We investigate how best to rehabilitate language and cognitive deficits caused by stroke and dementia.

The principal aim of our group is to provide a brain -network account of the treatment of language and cognitive disorders in patients with brain damage.

Our research is multidisciplinary and integrates neuroimaging, behavioural and treatment studies of patient populations with neurological disorders including aphasia, hemianopic alexia and dementia.

We use neuroimaging (MEG, fMRI and sMRI (including MPM)) to identify in patients the neural models of brain areas involved in language and cognitive functioning. Through new technological innovations, in developing digital interventions (i.e. apps and web-based therapies) and using noninvasive brain stimulation (trancranial direct current stimulation -tDCS and tACS) we then test how these interventions modulate brain plasticity and accelerate recovery. Not only will this advance neuroscientific understanding of language and cognitive functioning following brain damage, it will also reveal the mechanisms of behavioural and non-invasive brain stimulation intervention effects.

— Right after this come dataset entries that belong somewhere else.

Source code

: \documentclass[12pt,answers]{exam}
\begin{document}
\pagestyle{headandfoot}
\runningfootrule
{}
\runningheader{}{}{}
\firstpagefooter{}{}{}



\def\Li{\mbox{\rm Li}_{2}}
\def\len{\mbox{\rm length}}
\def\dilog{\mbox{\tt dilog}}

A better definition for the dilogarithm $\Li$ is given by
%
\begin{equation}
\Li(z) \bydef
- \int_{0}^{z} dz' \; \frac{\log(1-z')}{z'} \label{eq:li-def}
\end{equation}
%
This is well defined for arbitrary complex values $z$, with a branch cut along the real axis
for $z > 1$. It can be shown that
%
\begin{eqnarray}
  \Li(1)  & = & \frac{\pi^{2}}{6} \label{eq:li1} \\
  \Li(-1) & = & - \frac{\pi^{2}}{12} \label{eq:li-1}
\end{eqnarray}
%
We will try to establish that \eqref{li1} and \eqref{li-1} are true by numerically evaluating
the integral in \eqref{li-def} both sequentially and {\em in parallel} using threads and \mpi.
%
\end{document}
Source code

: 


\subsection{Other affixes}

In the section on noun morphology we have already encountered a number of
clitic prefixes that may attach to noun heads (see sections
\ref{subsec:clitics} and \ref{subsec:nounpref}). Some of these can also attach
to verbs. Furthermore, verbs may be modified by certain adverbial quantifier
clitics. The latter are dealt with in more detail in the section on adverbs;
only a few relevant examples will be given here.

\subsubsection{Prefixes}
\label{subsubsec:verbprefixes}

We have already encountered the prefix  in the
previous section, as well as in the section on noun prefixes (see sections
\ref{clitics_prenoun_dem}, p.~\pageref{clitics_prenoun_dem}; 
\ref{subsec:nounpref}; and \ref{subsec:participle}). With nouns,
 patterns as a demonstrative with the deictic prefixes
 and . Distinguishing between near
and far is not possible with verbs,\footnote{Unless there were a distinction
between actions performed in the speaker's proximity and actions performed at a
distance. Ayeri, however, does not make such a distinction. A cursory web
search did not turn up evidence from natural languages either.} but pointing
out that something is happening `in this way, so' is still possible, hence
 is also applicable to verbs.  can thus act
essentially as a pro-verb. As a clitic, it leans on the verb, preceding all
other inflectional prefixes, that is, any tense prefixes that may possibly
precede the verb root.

By linking data and theoretical models from these complementary questions we seek to deliver an integrated picture of cognitive rehabilitation. This will allow us to target subgroups of patients who are likely to respond to specific non-invasive brain stimulation and behavioural therapies, a means of tailoring treatment to individual patients. It will also provide an empirical basis from which to investigate specific interventions in clinical trials that would greatly improve the quality of patients’ treatment.

Our vision is that suitable patients will use these computer-based therapies linked with non-invasive brain stimulation to supplement and boost their rehabilitation. This same technique could be used for other hard-to-treat speech, language and cognitive disorders, opening up many new avenues for treatment and prevention.

 

Therapy apps

We have already conducted randomised controlled trials to test the clinical effectiveness of a range of different practice-based therapy apps.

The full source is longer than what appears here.